Sunday, April 08, 2007

Tanks but no Tanks?

Canada may be updating its 20-year old Leopard C2 tank fleet by leasing 20 (yes twenty) Leopard C6 tanks from Germany. The main reason for the long-overdue replacement is that the C2 tanks lack air conditioning, making them unsuitable for operations in Afghanistan in the summer. This has the lib-left and the Toronto (red) Star all-a-flutter.

In Whether new or old, tanks just not for this war Star columnist James Travers opines that the tanks will not help win the hearts and minds of Afghanistanis and that's the vital point of Canada's participation.

Tanks, contra Travers, are an excellent force protection option and perfect for kicking Taliban ass and disrupting their actions, which is indeed a mission in addition to nation building that the lib-left in Canada dearly loves.

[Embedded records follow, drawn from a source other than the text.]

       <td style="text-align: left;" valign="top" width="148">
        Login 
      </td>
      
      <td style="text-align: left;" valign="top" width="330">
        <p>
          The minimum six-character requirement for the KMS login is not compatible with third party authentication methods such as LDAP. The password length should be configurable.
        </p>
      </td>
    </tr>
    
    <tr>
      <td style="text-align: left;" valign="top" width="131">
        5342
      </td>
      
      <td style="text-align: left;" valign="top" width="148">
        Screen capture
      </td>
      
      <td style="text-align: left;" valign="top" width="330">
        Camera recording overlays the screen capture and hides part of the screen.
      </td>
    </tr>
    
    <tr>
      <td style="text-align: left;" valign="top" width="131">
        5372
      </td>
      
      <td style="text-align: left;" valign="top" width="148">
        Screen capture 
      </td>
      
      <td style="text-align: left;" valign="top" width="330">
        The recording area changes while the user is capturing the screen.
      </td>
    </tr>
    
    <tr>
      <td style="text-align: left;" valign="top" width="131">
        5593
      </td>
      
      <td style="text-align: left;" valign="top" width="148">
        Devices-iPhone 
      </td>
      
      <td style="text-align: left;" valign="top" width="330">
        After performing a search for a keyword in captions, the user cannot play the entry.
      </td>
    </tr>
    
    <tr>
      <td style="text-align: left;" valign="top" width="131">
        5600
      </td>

Travers undercuts his own arguments with the fact he reports that
It's no coincidence that Defence Minister Gordon O'Connor stressed this week that Canadian casualties have dropped since September when the nearly 30-year old Leopards were pressed into service. While the reasons for that happy decline have more to do with changed enemy tactics and limited winter fighting, any equipment that saves soldiers' lives is both welcome and a persuasive part of the continuing military campaign for more procurement.

Travers notes that the Tanks can be vulnerable to mines and antitank weapons - true, but the presence of a tank in a mutually-supporting combined arms unit can offer protection to the rest of the force while that force screens the tank from the mine and RPG threat, and reduces the overall threat that would exist if the tanks were not present.

Travers then states the long-held but erroneous belief that Tanks cannot operate in urban environments:
Designed for set-piece, Cold War confrontations, the 55-tonne behemoths are hardly the weapons of choice in the close and often urban encounters of today's hearts-and-minds wars.
(not that Afghanistan is completely full of cities, its not, but Travers seems to make you want to think with this objection that a city or village is the only place the tank would operate). Tanks can do well in Urban or village settings - read Thunder Run the story of how US tanks won the battle of Baghdad and helped bring a quick end to the Saddam regime - victory for armor in the ultimate urban environment.

Canadians in Afghanistan need tanks for protection and force flexibility. While Travers argues the touchy-feely objection that such tanks will be
weapons that alienate soldiers from the Afghans they must make friends.

In the best-case scenario, modern tanks will keep troops cooler and safer. In the worst, Canada will lease expensive weapons it decided it didn't need and lose a war that must be fought and won among the people.

The tanks aren't for nation-building but for defeating those who seek to prevent any nation-building or any progress at all beyond the level of medieval fundamentalist Islam in Afghanistan. The best way to win the "hearts and minds of the people" is to decisively defeat the Taliban and Al-Qaeda elements at every possible encounter - showing the people that they are no longer a viable threat. For that you want the best weapons available - including tanks.